Garrett Riley

Current position
- Title: Quarterbacks coach
- Team: Missouri
- Conference: SEC

Biographical details
- Born: September 11, 1989 (age 36) Muleshoe, Texas, U.S.
- Alma mater: Texas Tech (2012)

Playing career
- 2008–2009: Texas Tech
- 2010: Stephen F. Austin
- Position: Quarterback

Coaching career (HC unless noted)
- 2011: Roosevelt HS (TX) (QB)
- 2012: Augustana (IL) (RB)
- 2013–2014: East Carolina (GA)
- 2015: East Carolina (OWR)
- 2016: Kansas (OA)
- 2017: Kansas (QB)
- 2018: Kansas (TE/FB)
- 2019: Appalachian State (RB)
- 2020–2021: SMU (OC/QB)
- 2022: TCU (OC/QB)
- 2023–2025: Clemson (OC/QB)
- 2026–present: Missouri (QB)

Accomplishments and honors

Awards
- Broyles Award (2022);

= Garrett Riley =

American football coach (born 1989)

Garrett Travis Riley (born September 11, 1989) is an American football coach who is the quarterback coach at Missouri. He was previously the offensive coordinator at Clemson, TCU, and SMU.

== Coaching career ==
A native of Muleshoe, Texas, Riley began his coaching career at Roosevelt High School in Lubbock, Texas as the team's quarterbacks coach and passing game assistant. Upon the completion of his degree in 2012, he was named the running backs coach at Augustana College in Illinois. He joined the coaching staff at East Carolina in 2013 as a graduate assistant and was later promoted to outside wide receivers coach in 2015.

=== Kansas ===
Riley joined the Kansas staff in 2016 as an offensive analyst before being promoted to quarterbacks coach before the 2017 season. He was shifted to coaching the tight ends and fullbacks for the 2018 season.

=== Appalachian State ===
Riley was hired as the running backs coach at Appalachian State in 2019. Initially set to be promoted to offensive coordinator, Riley left to take the offensive coordinator job at SMU.

=== SMU ===
Riley was named the offensive coordinator and quarterbacks coach at SMU in 2020.

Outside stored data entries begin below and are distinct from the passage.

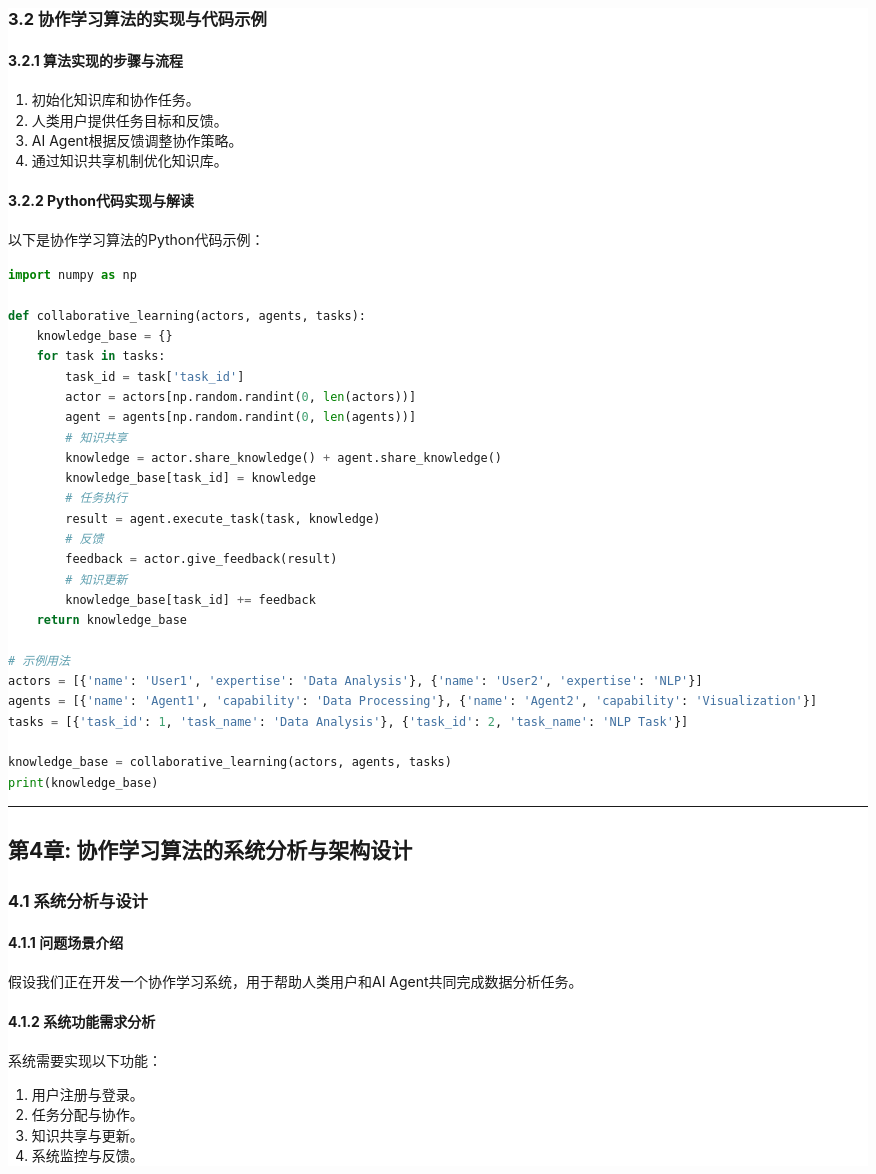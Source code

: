 ### 3.2 协作学习算法的实现与代码示例
#### 3.2.1 算法实现的步骤与流程
1. 初始化知识库和协作任务。
2. 人类用户提供任务目标和反馈。
3. AI Agent根据反馈调整协作策略。
4. 通过知识共享机制优化知识库。

#### 3.2.2 Python代码实现与解读
以下是协作学习算法的Python代码示例：

```python
import numpy as np

def collaborative_learning(actors, agents, tasks):
    knowledge_base = {}
    for task in tasks:
        task_id = task['task_id']
        actor = actors[np.random.randint(0, len(actors))]
        agent = agents[np.random.randint(0, len(agents))]
        # 知识共享
        knowledge = actor.share_knowledge() + agent.share_knowledge()
        knowledge_base[task_id] = knowledge
        # 任务执行
        result = agent.execute_task(task, knowledge)
        # 反馈
        feedback = actor.give_feedback(result)
        # 知识更新
        knowledge_base[task_id] += feedback
    return knowledge_base

# 示例用法
actors = [{'name': 'User1', 'expertise': 'Data Analysis'}, {'name': 'User2', 'expertise': 'NLP'}]
agents = [{'name': 'Agent1', 'capability': 'Data Processing'}, {'name': 'Agent2', 'capability': 'Visualization'}]
tasks = [{'task_id': 1, 'task_name': 'Data Analysis'}, {'task_id': 2, 'task_name': 'NLP Task'}]

knowledge_base = collaborative_learning(actors, agents, tasks)
print(knowledge_base)
```

---

## 第4章: 协作学习算法的系统分析与架构设计

### 4.1 系统分析与设计
#### 4.1.1 问题场景介绍
假设我们正在开发一个协作学习系统，用于帮助人类用户和AI Agent共同完成数据分析任务。

#### 4.1.2 系统功能需求分析
系统需要实现以下功能：
1. 用户注册与登录。
2. 任务分配与协作。
3. 知识共享与更新。
4. 系统监控与反馈。
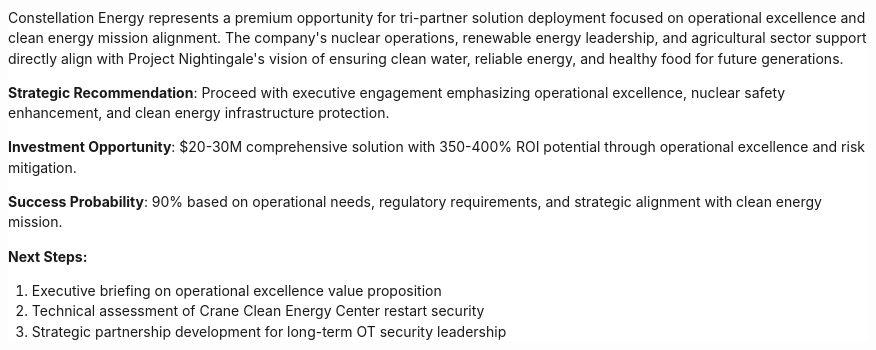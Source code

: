 Constellation Energy represents a premium opportunity for tri-partner solution deployment focused on operational excellence and clean energy mission alignment. The company's nuclear operations, renewable energy leadership, and agricultural sector support directly align with Project Nightingale's vision of ensuring clean water, reliable energy, and healthy food for future generations.

**Strategic Recommendation**: Proceed with executive engagement emphasizing operational excellence, nuclear safety enhancement, and clean energy infrastructure protection.

**Investment Opportunity**: $20-30M comprehensive solution with 350-400% ROI potential through operational excellence and risk mitigation.

**Success Probability**: 90% based on operational needs, regulatory requirements, and strategic alignment with clean energy mission.

**Next Steps:**
1. Executive briefing on operational excellence value proposition
2. Technical assessment of Crane Clean Energy Center restart security
3. Strategic partnership development for long-term OT security leadership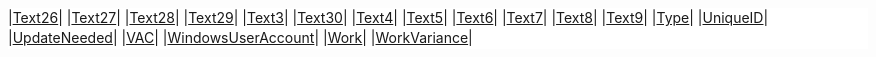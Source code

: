 |[Text26](http://msdn.microsoft.com/library/3495a77e-d5a3-452c-9102-75739fe907b1%28Office.15%29.aspx)|
|[Text27](http://msdn.microsoft.com/library/d39f612b-002b-8371-ab09-cec207302af8%28Office.15%29.aspx)|
|[Text28](http://msdn.microsoft.com/library/37e24f89-de3a-5bb8-5ad1-2fe34339a935%28Office.15%29.aspx)|
|[Text29](http://msdn.microsoft.com/library/215e0008-1d4e-0b14-43d5-c71e9afe90ac%28Office.15%29.aspx)|
|[Text3](http://msdn.microsoft.com/library/23f16cc5-b2e0-6848-de27-81028ae32e9d%28Office.15%29.aspx)|
|[Text30](http://msdn.microsoft.com/library/1f2f3835-133c-15ba-b932-d8d957020c11%28Office.15%29.aspx)|
|[Text4](http://msdn.microsoft.com/library/ff1f7654-507c-b7eb-5b0d-997663ca2475%28Office.15%29.aspx)|
|[Text5](http://msdn.microsoft.com/library/519a4915-0fa1-3ff3-a2e6-e642c294ec54%28Office.15%29.aspx)|
|[Text6](http://msdn.microsoft.com/library/77cbd0d6-6321-5cec-9f7e-8dc718e5db05%28Office.15%29.aspx)|
|[Text7](http://msdn.microsoft.com/library/bf958b21-5e71-ce14-33fa-348fc7e3e55b%28Office.15%29.aspx)|
|[Text8](http://msdn.microsoft.com/library/a247a79a-4bef-4bd1-5fa3-f3f36e367948%28Office.15%29.aspx)|
|[Text9](http://msdn.microsoft.com/library/4b04f5c5-0364-5ab3-4a8a-c5cdc6e01e95%28Office.15%29.aspx)|
|[Type](http://msdn.microsoft.com/library/93dcf3f6-e9ef-eaf2-90a9-956696ceb83d%28Office.15%29.aspx)|
|[UniqueID](http://msdn.microsoft.com/library/f2b93da7-081e-66bb-97e3-65ac0ea304d0%28Office.15%29.aspx)|
|[UpdateNeeded](http://msdn.microsoft.com/library/2227b672-f2ef-0b7c-2970-59942bcaa86f%28Office.15%29.aspx)|
|[VAC](http://msdn.microsoft.com/library/ad0f461c-5f8d-1bcd-e5c7-9d127030b291%28Office.15%29.aspx)|
|[WindowsUserAccount](http://msdn.microsoft.com/library/3183283f-3a35-c6da-8d5d-40fb3fd39bc2%28Office.15%29.aspx)|
|[Work](http://msdn.microsoft.com/library/3cb0de87-0396-9d9e-8cfa-4463ddd9daa1%28Office.15%29.aspx)|
|[WorkVariance](http://msdn.microsoft.com/library/07d3c969-f331-13f4-0a0b-d82b7304be14%28Office.15%29.aspx)|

The SMU offense ranked in the top 15 in both scoring and total offense both years with Riley as the playcaller.

=== TCU ===
Riley was named the offensive coordinator at TCU in December 2021. TCU had the 9th highest scoring offense in the 2022 season with 38.8 pts/game. He was awarded the 2022 Broyles Award for the top assistant coach in college football.

===Clemson===
Riley left TCU to take the offensive coordinator position at Clemson on January 12, 2023, replacing Brandon Streeter.

=== Missouri ===

On January 9, 2026, Riley was hired by Missouri to become an offensive assistant.

== Personal life ==
He is the younger brother of USC head coach Lincoln Riley.